• Task details: Where a line of the data below has the string "wate", copy that line.

Source records:
^^^^

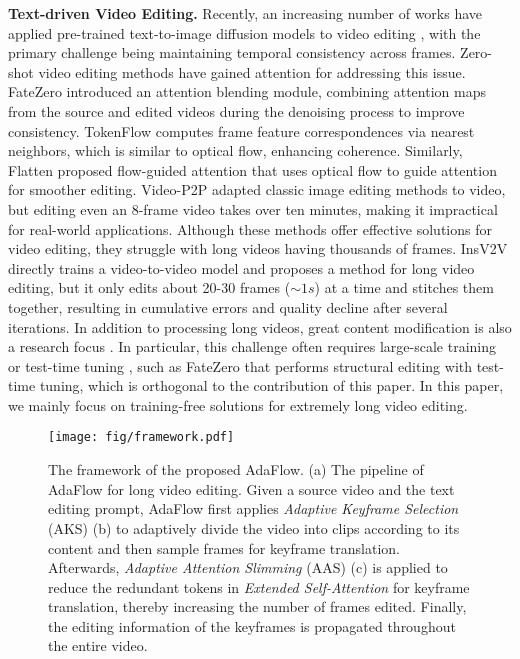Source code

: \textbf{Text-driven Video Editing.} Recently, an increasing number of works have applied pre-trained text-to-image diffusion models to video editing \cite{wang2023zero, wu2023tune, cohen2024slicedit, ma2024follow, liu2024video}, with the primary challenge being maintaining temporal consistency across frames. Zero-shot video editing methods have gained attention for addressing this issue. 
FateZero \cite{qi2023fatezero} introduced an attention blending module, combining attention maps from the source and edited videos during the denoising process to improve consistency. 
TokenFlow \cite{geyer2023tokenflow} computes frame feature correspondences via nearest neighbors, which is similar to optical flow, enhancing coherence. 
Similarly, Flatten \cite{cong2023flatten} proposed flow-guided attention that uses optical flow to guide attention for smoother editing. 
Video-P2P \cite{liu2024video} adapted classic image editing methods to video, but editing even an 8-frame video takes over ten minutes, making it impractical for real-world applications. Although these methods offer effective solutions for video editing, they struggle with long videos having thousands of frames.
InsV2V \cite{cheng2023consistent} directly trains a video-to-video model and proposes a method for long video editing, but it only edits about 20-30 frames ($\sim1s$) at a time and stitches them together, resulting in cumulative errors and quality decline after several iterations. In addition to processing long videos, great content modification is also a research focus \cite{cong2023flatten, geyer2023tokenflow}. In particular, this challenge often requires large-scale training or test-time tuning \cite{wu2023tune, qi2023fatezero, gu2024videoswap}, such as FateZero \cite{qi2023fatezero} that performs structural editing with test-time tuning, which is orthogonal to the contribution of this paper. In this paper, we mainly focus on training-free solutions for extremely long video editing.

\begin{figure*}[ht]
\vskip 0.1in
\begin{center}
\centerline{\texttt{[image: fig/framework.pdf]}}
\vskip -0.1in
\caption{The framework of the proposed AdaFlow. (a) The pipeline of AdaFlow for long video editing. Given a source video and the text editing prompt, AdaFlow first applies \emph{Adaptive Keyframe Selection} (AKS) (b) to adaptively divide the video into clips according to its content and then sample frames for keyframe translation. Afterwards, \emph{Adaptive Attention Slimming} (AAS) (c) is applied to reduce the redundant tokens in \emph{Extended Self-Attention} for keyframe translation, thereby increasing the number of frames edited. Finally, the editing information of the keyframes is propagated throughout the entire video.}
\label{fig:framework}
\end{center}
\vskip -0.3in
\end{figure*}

^^^^

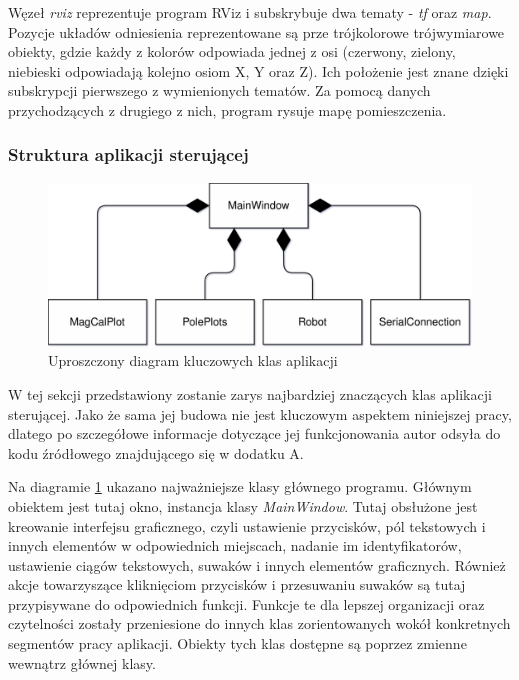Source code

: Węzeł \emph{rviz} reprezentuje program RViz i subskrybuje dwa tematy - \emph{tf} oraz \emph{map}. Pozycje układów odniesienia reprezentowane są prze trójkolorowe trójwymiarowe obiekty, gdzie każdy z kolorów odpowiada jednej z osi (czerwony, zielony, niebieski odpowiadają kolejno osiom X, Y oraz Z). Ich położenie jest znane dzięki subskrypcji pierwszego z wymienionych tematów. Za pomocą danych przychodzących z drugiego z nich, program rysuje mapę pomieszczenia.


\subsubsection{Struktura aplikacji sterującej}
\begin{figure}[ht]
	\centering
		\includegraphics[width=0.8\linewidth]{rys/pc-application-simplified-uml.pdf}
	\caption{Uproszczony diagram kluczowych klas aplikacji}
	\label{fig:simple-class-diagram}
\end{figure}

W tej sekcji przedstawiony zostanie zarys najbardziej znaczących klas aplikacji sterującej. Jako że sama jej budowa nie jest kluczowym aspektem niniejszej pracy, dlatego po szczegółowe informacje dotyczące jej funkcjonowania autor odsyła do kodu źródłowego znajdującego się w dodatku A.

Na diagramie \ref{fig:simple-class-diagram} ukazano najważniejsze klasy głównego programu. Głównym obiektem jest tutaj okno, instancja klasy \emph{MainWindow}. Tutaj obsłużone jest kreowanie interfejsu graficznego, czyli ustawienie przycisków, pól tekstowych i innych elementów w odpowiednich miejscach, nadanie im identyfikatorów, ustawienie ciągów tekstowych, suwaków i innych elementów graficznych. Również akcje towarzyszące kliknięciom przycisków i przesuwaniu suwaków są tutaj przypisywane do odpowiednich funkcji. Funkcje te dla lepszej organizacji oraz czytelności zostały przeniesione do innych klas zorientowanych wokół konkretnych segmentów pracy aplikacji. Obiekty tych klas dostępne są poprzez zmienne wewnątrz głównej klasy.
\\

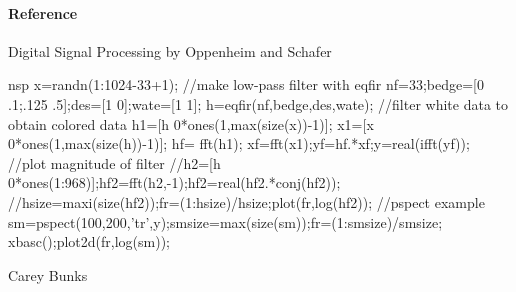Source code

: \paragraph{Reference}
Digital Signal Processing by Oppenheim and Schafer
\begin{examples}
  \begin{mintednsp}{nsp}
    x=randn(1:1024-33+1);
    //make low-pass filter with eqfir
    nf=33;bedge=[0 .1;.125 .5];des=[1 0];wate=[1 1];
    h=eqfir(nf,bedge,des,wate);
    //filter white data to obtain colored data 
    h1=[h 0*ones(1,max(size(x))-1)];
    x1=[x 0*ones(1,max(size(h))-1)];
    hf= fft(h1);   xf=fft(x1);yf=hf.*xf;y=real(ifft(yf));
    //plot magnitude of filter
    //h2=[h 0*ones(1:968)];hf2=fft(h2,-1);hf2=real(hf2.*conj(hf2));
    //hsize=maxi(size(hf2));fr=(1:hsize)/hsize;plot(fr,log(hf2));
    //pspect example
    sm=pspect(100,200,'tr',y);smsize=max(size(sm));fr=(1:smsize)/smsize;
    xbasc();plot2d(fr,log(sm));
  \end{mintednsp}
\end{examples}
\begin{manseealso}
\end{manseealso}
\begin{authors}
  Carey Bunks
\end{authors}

^^^^

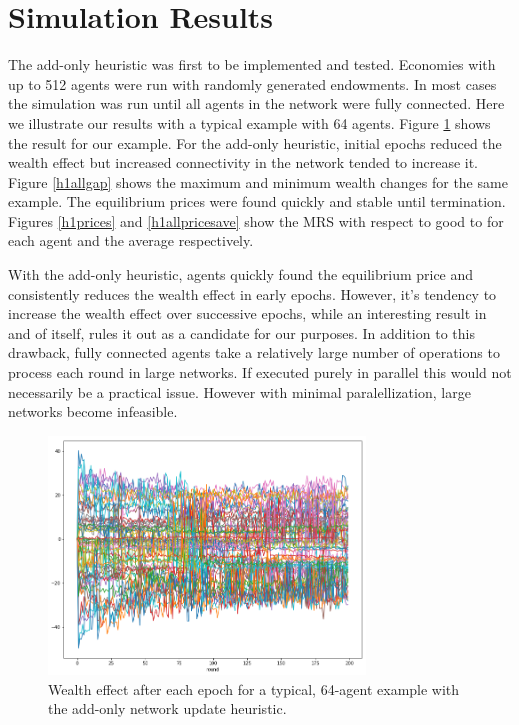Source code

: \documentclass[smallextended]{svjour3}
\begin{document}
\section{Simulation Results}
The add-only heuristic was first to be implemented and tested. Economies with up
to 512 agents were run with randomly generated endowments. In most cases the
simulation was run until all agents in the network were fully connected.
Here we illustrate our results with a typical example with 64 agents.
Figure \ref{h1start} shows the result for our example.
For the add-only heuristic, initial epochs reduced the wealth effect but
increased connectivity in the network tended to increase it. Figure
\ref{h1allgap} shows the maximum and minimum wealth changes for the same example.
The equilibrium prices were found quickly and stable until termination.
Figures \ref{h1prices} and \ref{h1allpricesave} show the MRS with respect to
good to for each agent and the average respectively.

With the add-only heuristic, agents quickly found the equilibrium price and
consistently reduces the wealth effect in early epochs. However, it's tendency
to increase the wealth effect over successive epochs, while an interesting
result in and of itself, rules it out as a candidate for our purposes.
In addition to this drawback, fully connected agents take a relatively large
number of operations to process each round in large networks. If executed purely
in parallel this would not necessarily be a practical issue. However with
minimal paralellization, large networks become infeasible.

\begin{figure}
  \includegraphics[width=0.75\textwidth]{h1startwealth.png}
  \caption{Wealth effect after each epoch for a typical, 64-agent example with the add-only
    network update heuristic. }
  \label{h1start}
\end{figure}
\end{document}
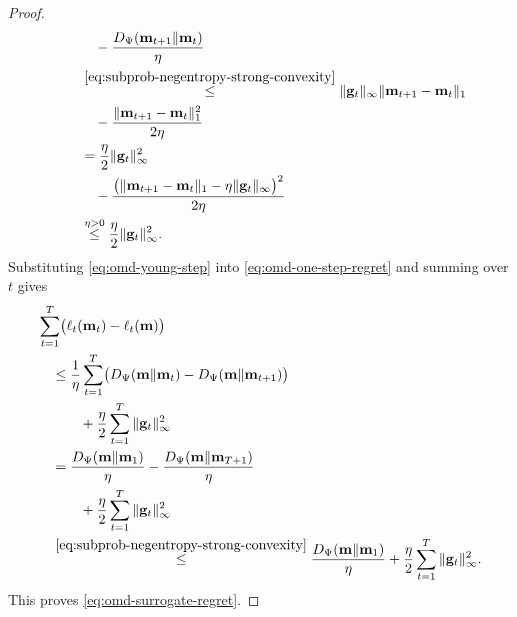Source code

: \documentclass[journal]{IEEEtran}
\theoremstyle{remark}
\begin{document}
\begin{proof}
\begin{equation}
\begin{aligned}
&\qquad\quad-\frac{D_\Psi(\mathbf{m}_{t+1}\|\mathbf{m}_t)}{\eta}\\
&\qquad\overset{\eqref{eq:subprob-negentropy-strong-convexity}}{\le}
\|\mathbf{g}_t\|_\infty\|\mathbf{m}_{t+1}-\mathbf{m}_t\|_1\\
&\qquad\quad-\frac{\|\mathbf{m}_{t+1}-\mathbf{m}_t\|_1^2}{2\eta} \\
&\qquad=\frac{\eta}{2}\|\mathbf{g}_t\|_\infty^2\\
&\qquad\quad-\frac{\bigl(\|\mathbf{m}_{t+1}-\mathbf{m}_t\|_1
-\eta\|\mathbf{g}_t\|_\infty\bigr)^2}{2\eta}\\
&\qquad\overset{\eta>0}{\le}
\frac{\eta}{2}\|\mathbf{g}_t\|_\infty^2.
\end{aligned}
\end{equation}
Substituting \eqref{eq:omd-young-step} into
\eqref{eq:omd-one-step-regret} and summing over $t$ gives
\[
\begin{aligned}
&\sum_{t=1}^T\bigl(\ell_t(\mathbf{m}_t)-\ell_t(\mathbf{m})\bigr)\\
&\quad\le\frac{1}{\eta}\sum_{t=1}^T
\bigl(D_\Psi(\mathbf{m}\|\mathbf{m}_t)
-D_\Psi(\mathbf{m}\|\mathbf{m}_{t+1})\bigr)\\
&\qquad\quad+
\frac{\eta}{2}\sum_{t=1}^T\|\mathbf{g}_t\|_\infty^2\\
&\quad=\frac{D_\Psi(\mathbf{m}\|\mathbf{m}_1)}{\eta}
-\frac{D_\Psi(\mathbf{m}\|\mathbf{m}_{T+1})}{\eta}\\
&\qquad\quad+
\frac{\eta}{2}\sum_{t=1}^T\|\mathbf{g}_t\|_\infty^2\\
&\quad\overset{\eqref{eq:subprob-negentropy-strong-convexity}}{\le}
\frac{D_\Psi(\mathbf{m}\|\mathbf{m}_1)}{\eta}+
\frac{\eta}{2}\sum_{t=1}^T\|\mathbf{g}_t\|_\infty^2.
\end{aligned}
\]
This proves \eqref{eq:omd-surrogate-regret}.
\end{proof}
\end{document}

^^^^

• Finished exercise:
    nf=33;bedge=[0 .1;.125 .5];des=[1 0];wate=[1 1];
    h=eqfir(nf,bedge,des,wate);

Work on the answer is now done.